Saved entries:
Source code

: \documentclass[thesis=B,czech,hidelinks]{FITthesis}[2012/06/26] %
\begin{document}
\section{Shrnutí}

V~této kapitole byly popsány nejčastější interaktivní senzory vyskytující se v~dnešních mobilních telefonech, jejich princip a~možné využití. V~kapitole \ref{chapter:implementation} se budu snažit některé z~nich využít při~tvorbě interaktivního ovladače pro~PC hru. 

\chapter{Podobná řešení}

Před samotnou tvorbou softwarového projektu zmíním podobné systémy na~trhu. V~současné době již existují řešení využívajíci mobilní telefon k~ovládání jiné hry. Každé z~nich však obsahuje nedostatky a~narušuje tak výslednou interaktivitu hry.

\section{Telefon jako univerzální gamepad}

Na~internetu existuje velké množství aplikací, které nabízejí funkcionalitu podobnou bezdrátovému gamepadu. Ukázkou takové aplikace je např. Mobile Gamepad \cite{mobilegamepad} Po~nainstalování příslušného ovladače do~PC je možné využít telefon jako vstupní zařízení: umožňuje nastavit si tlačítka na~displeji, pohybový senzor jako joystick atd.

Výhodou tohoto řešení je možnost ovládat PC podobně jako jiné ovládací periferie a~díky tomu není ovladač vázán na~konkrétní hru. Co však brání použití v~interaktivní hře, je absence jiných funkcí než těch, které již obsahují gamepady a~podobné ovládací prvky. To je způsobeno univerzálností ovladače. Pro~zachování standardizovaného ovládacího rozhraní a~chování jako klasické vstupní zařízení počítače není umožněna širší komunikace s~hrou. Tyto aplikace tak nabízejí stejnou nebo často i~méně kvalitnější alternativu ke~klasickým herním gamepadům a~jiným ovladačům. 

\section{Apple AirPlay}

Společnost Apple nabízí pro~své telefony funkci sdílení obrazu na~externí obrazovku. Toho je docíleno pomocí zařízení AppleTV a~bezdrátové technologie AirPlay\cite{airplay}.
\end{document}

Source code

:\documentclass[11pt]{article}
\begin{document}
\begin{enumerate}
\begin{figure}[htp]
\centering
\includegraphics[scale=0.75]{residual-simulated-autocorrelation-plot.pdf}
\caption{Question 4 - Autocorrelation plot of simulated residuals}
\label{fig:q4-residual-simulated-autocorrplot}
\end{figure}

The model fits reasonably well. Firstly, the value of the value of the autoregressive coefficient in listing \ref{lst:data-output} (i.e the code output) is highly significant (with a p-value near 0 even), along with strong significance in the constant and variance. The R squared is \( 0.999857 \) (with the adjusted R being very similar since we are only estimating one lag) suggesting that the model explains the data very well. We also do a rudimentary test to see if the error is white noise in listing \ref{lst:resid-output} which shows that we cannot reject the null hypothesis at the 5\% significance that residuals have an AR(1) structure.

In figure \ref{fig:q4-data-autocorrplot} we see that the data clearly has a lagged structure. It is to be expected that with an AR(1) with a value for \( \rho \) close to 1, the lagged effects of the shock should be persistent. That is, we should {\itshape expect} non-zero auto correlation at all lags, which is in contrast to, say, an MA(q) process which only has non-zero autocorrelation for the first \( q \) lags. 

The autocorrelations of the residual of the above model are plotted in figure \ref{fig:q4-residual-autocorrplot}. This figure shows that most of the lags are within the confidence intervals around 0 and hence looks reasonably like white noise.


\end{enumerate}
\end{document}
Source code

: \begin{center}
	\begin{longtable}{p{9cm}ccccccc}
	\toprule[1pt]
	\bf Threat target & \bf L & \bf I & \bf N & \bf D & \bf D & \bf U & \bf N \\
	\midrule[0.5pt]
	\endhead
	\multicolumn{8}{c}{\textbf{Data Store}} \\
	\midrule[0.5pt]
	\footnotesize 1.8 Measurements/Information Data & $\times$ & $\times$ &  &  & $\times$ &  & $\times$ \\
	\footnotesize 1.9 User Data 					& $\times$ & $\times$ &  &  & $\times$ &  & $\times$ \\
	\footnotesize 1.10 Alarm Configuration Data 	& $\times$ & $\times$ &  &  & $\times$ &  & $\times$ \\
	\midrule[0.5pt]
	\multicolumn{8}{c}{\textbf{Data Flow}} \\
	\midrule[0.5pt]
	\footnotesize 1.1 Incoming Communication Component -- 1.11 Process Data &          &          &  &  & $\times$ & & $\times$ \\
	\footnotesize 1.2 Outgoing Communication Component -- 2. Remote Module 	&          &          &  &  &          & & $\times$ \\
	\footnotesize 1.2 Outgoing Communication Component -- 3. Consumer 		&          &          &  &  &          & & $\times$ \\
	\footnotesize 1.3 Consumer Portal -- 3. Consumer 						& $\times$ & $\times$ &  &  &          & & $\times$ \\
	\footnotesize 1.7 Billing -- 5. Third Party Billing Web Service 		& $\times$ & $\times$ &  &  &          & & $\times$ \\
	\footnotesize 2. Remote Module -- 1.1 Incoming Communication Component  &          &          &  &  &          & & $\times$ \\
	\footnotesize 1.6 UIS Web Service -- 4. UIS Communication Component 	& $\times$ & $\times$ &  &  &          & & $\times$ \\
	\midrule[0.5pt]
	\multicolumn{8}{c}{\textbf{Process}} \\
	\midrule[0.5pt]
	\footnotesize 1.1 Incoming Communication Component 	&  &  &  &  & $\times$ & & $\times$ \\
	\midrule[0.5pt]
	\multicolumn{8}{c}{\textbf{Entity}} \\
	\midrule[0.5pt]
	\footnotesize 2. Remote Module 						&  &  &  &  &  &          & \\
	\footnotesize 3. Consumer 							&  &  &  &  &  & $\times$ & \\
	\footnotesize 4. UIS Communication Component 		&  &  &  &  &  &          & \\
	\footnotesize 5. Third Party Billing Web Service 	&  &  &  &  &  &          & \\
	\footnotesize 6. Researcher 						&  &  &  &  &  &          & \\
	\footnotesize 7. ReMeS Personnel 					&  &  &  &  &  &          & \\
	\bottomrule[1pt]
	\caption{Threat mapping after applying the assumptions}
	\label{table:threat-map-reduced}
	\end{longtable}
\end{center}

_Assignment_
In the lines above, find the word "chapter" and copy each line that contains it.

_Response_
V~této kapitole byly popsány nejčastější interaktivní senzory vyskytující se v~dnešních mobilních telefonech, jejich princip a~možné využití. V~kapitole \ref{chapter:implementation} se budu snažit některé z~nich využít při~tvorbě interaktivního ovladače pro~PC hru. 
\chapter{Podobná řešení}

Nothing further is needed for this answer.